Yves Vanderhaeghen interviews semiochemist Dr Peter Apps, who wants to use animal smells to keep them safe.

Predators and humans don’t mix well. Each in their own way wreaks havoc on the other. The solution lies not in bullets, fences, or poison, but in chemistry, according to Dr Peter Apps, a specialist in how animals communicate through chemical signals.

While he won’t say that he has found the silver bullet that will put an end to human-predator conflict, he believes he has a “revolutionary” solution.

Dr Apps runs Botswana Predator Conservation’s BioBoundary Project under the Wild Entrust Africa umbrella, which is finding ways to mitigate the conflict using artificial equivalents of natural chemical signals to keep predators away from livestock, or safely inside wildlife conservation areas.

“All mammals communicate via the chemicals in body odours, secretions and scent-marks,” says Dr Apps. The signals coded by the chemicals in territorial scent-marks offer a new way of keeping predators away from livestock, and out of areas dominated by human development.

He says that a lack of practical alternatives makes killing predators the default solution for farmers whose livestock are being preyed on, and that this lethal control “is the main threat to predator populations worldwide”.

The stakes are high because both are fighting for survival. According to the Convention on International Trade in Endangered Species (CITES), “every year, hundreds of humans and thousands of animals die due to human-wildlife conflicts. Habitat loss and in some instances conservation successes combined with an ever-increasing human population has resulted in humans and wild animals living in closer proximity and sharing the same scarce resources.”

CITES also points to the complexity of the situation, as, even though “the conservation of animals is an important global good … the reality is that those living with wildlife usually carry the cost associated with this conservation imperative, including loss of income, essential crops to support their livelihoods and tragically sometimes also loss of human life”. 

Dr Apps too, emphasises, that “predation on livestock is a direct threat to rural livelihoods, which traps small owners in an ecologically and economically destructive poverty spiral and inflicts direct costs on the large-scale commercial livestock industry in South Africa of R1 billion a year”.

He cites some examples from his own research on the impacts of predators on subsistence livestock farmers in northern Botswana over the past 18 months: 103 livestock were killed in 49 lion attacks; 21 livestock were killed in 17 spotted hyaena attacks; 57 livestock were killed in 10 jackal attacks; 23 livestock were killed in seven African Wild Dog attacks and nine livestock were killed in five leopard attacks.

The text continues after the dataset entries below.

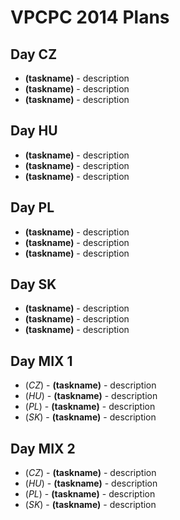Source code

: VPCPC 2014 Plans
================

Day CZ
------

  * **(taskname)** - description
  * **(taskname)** - description
  * **(taskname)** - description


Day HU
------

  * **(taskname)** - description
  * **(taskname)** - description
  * **(taskname)** - description


Day PL
------

  * **(taskname)** - description
  * **(taskname)** - description
  * **(taskname)** - description


Day SK
------

  * **(taskname)** - description
  * **(taskname)** - description
  * **(taskname)** - description


Day MIX 1
---------

  * (*CZ*) - **(taskname)** - description
  * (*HU*) - **(taskname)** - description
  * (*PL*) - **(taskname)** - description
  * (*SK*) - **(taskname)** - description


Day MIX 2
---------

  * (*CZ*) - **(taskname)** - description
  * (*HU*) - **(taskname)** - description
  * (*PL*) - **(taskname)** - description
  * (*SK*) - **(taskname)** - description
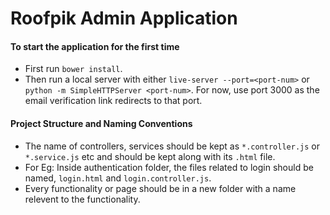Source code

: # Roofpik Admin Application

#### To start the application for the first time
- First run `bower install`.
- Then run a local server with either `live-server --port=<port-num>` or `python -m SimpleHTTPServer <port-num>`. For now, use port 3000 as the email verification link redirects to that port.

#### Project Structure and Naming Conventions
- The name of controllers, services should be kept as `*.controller.js` or `*.service.js` etc and should be kept along with its `.html` file.
- For Eg: Inside authentication folder, the files related to login should be named, `login.html` and `login.controller.js`.
- Every functionality or page should be in a new folder with a name relevent to the functionality.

The backlash from humans is threatening predator populations, which in turn is disrupting the ecosystems that they help to keep in balance. The long-term impact extends to humans through the environmental degradation that results from lethal predator control.

Human-wildlife conflict is not just about livestock deaths. Humans, it should be remembered, can be prey themselves. “Where predators’ habitat and natural prey have been replaced by domestic animals and dense human populations, as in India and Nepal, predators kill thousands of livestock and hundreds of people every year. “For example, in one district in Nepal,  they lose an average of six children annually to leopards. India is on a similar scale in areas where there are leopards. There is huge potential in such areas for using chemical repellents to save human lives.”

Dr Apps setting up a dispenser housing at a subsistence kraal (Picture: supplied)

Dr Apps runs the BioBoundary Project from the Botswana Predator Conservation Wildlife Chemistry Laboratory in Maun in northern Botswana, which he describes as a “dusty little town at the end of the tar road” but which the tourist brochures call “the tourism capital of Botswana” and “the jumping-off point for the vast inland Okavango Delta”.

He equates the project to “natural product drug development. We are bioprospecting for the chemical signalling components of predators’ scent-marks”. The crux of the work lies in the integration of cutting-edge fieldwork on scent-marking behaviour with world-leading chemical analysis of predator scent-marks using gas chromatography – mass spectrometry, a technique which can put a chemical name to a billionth of a gram of a volatile organic compound.  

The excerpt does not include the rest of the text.